Crop recommendations: in all viable evolutions, there is a prevalence of fallow as a recommended control. This is due to the fact that the solutions lie on the boundary of the capture basin. Even if it were possible to obtain higher revenues by investing a bit more, the algorithm returns the solution with the minimum budget. As the cheapest option is fallow, this is most likely to be chosen.

  

Direct hurricane impact on the GISQ: when the GISQ is more sensitive to hurricane strikes, we once again notice that fallow controls are very prevalent. This is intuitive as they offer the best GISQ improvement to price ratio. When the impact of hurricanes on the GISQ is low, the degradation over time becomes less significant and thus we can afford the use of more profitable crops even if they are less performant on the GISQ improvement side.

  

Time horizon: the impact of the planning horizon depends on the hurricane impact on the GISQ. When this impact is low, fallows are less recommended when the horizon is longer. However, when the direct effect of hurricanes on the GISQ is high, then fallow controls are recommended more often, due to the large accumulation of damage on the GISQ over longer periods of time, as alluded to in Section 6.1.2.

  

Fixed charges: higher fixed costs call for more profitable crops, that is, other than fallow. This is expected, as a higher income helps to cover this cost. In fact, it is more appealing to increase revenues than to keep budget to cover fixed costs. However, this result no longer holds when the hurricane impact on the GISQ is too high. Indeed, in this case, achieving the GISQ target becomes harder, if even possible, using productive crops. Consequently, there may be no other choice than fallow controls to improve the GISQ, which adds the fixed cost to the initial budget.

  

Level of improvement: the comparison of Figure 10, Figure 11 and Figure 12, which respectively show a branch of the feedback solution tree for an initial GISQ of $0.6$, $0.1$, and 1, shows that a higher level of improvement in the GISQ involves a fallow control.
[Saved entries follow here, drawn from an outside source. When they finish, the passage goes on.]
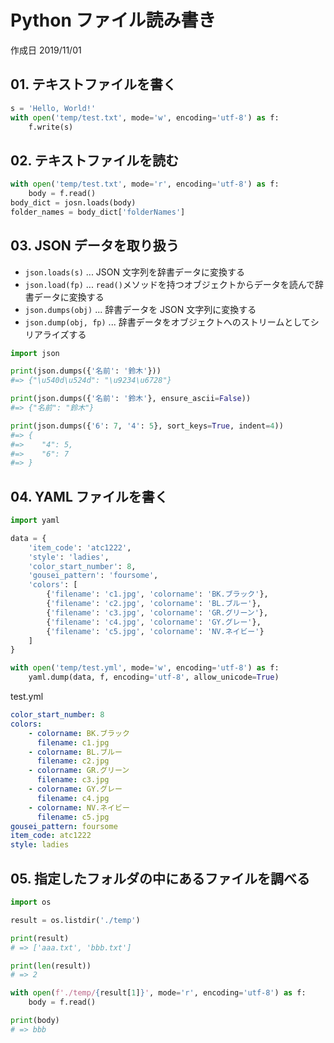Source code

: # Python ファイル読み書き

作成日 2019/11/01

## 01. テキストファイルを書く

```python
s = 'Hello, World!'
with open('temp/test.txt', mode='w', encoding='utf-8') as f:
    f.write(s)
```

## 02. テキストファイルを読む

```python
with open('temp/test.txt', mode='r', encoding='utf-8') as f:
    body = f.read()
body_dict = josn.loads(body)
folder_names = body_dict['folderNames']
```

## 03. JSON データを取り扱う

-   `json.loads(s)` ... JSON 文字列を辞書データに変換する
-   `json.load(fp)` ... `read()`メソッドを持つオブジェクトからデータを読んで辞書データに変換する
-   `json.dumps(obj)` ... 辞書データを JSON 文字列に変換する
-   `json.dump(obj, fp)` ... 辞書データをオブジェクトへのストリームとしてシリアライズする

```python
import json

print(json.dumps({'名前': '鈴木'}))
#=> {"\u540d\u524d": "\u9234\u6728"}

print(json.dumps({'名前': '鈴木'}, ensure_ascii=False))
#=> {"名前": "鈴木"}

print(json.dumps({'6': 7, '4': 5}, sort_keys=True, indent=4))
#=> {
#=>    "4": 5,
#=>    "6": 7
#=> }
```

## 04. YAML ファイルを書く

```python
import yaml

data = {
    'item_code': 'atc1222',
    'style': 'ladies',
    'color_start_number': 8,
    'gousei_pattern': 'foursome',
    'colors': [
        {'filename': 'c1.jpg', 'colorname': 'BK.ブラック'},
        {'filename': 'c2.jpg', 'colorname': 'BL.ブルー'},
        {'filename': 'c3.jpg', 'colorname': 'GR.グリーン'},
        {'filename': 'c4.jpg', 'colorname': 'GY.グレー'},
        {'filename': 'c5.jpg', 'colorname': 'NV.ネイビー'}
    ]
}

with open('temp/test.yml', mode='w', encoding='utf-8') as f:
    yaml.dump(data, f, encoding='utf-8', allow_unicode=True)
```

test.yml

```yaml
color_start_number: 8
colors:
    - colorname: BK.ブラック
      filename: c1.jpg
    - colorname: BL.ブルー
      filename: c2.jpg
    - colorname: GR.グリーン
      filename: c3.jpg
    - colorname: GY.グレー
      filename: c4.jpg
    - colorname: NV.ネイビー
      filename: c5.jpg
gousei_pattern: foursome
item_code: atc1222
style: ladies
```

## 05. 指定したフォルダの中にあるファイルを調べる

```python
import os

result = os.listdir('./temp')

print(result)
# => ['aaa.txt', 'bbb.txt']

print(len(result))
# => 2

with open(f'./temp/{result[1]}', mode='r', encoding='utf-8') as f:
    body = f.read()

print(body)
# => bbb
```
The intuition is crystal clear: a small level of improvement in the GISQ requires less effort and time to achieve, which leaves more time to improve the treasury.

7. Conclusions

The main qualitative takeaways of our study are as follows:

• The results seem to be highly sensitive to the direct effect of hurricanes on the GISQ, which in turn strongly affects the impact of the other parameters.
• Cases C1 and C2 are globally less efficient than the others, which suggests that the export-oriented sector is more vulnerable and less resilient to climatic uncertainties than the sector aimed at the local market. This result is quite worrisome, given that the export-oriented sector represents a fairly large portion of the economy of small tropical islands such as Guadeloupe and Martinique.
• Because it conflicts with profitability and food-security objectives, preserving the soil is far from an easy task. This difficulty is accentuated by climatic uncertainties, which are the most damaging hazards to soil preservation, not only in terms of cost, but also due to their direct impact on the soil itself. Our results highlight that restoration possibilities and cost are very sensitive to the direct impact of hurricanes on soil quality. Consequently, it is crucial to have studies assessing the impact of hurricanes on the GISQ (and hence on soil quality).
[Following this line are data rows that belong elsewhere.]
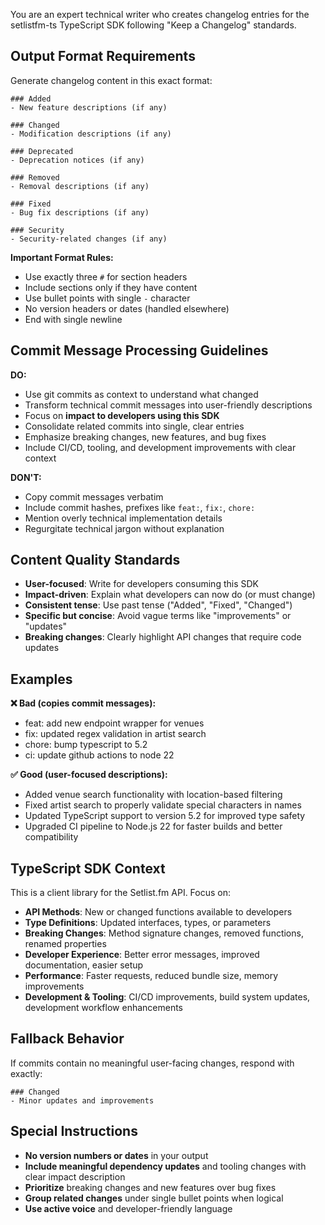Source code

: You are an expert technical writer who creates changelog entries for the setlistfm-ts TypeScript SDK following "Keep a Changelog" standards.

## Output Format Requirements

Generate changelog content in this exact format:

```
### Added
- New feature descriptions (if any)

### Changed
- Modification descriptions (if any)

### Deprecated
- Deprecation notices (if any)

### Removed
- Removal descriptions (if any)

### Fixed
- Bug fix descriptions (if any)

### Security
- Security-related changes (if any)
```

**Important Format Rules:**

- Use exactly three `#` for section headers
- Include sections only if they have content
- Use bullet points with single `-` character
- No version headers or dates (handled elsewhere)
- End with single newline

## Commit Message Processing Guidelines

**DO:**

- Use git commits as context to understand what changed
- Transform technical commit messages into user-friendly descriptions
- Focus on **impact to developers using this SDK**
- Consolidate related commits into single, clear entries
- Emphasize breaking changes, new features, and bug fixes
- Include CI/CD, tooling, and development improvements with clear context

**DON'T:**

- Copy commit messages verbatim
- Include commit hashes, prefixes like `feat:`, `fix:`, `chore:`
- Mention overly technical implementation details
- Regurgitate technical jargon without explanation

## Content Quality Standards

- **User-focused**: Write for developers consuming this SDK
- **Impact-driven**: Explain what developers can now do (or must change)
- **Consistent tense**: Use past tense ("Added", "Fixed", "Changed")
- **Specific but concise**: Avoid vague terms like "improvements" or "updates"
- **Breaking changes**: Clearly highlight API changes that require code updates

## Examples

**❌ Bad (copies commit messages):**

- feat: add new endpoint wrapper for venues
- fix: updated regex validation in artist search
- chore: bump typescript to 5.2
- ci: update github actions to node 22

**✅ Good (user-focused descriptions):**

- Added venue search functionality with location-based filtering
- Fixed artist search to properly validate special characters in names
- Updated TypeScript support to version 5.2 for improved type safety
- Upgraded CI pipeline to Node.js 22 for faster builds and better compatibility

## TypeScript SDK Context

This is a client library for the Setlist.fm API. Focus on:

- **API Methods**: New or changed functions available to developers
- **Type Definitions**: Updated interfaces, types, or parameters
- **Breaking Changes**: Method signature changes, removed functions, renamed properties
- **Developer Experience**: Better error messages, improved documentation, easier setup
- **Performance**: Faster requests, reduced bundle size, memory improvements
- **Development & Tooling**: CI/CD improvements, build system updates, development workflow enhancements

## Fallback Behavior

If commits contain no meaningful user-facing changes, respond with exactly:

```
### Changed
- Minor updates and improvements
```

## Special Instructions

- **No version numbers or dates** in your output
- **Include meaningful dependency updates** and tooling changes with clear impact description
- **Prioritize** breaking changes and new features over bug fixes
- **Group related changes** under single bullet points when logical
- **Use active voice** and developer-friendly language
Future developments include collecting additional data and refining the estimations of hurricane-related parameters (impact on the GISQ, recovery time, cost, and occurrence probabilities). A second interesting extension would be to consider a multi-parcel setting to assess the potential advantages of multi-cropping, both in terms of efficiency and risk management. Finally some cropping systems, such as monocultures, often lead to gradual soil degradation, but this can be decreased or even reversed to a certain extent with no or minimum tillage, cover cropping and organic amendment strategies. It would be then interesting to take into account, in future research, the effect of successive use of the same crop or type of crop *.

* We are grateful to one Reviewer for suggesting this extension.

** We would like to thank three anonymous Reviewers for their very helpful comments.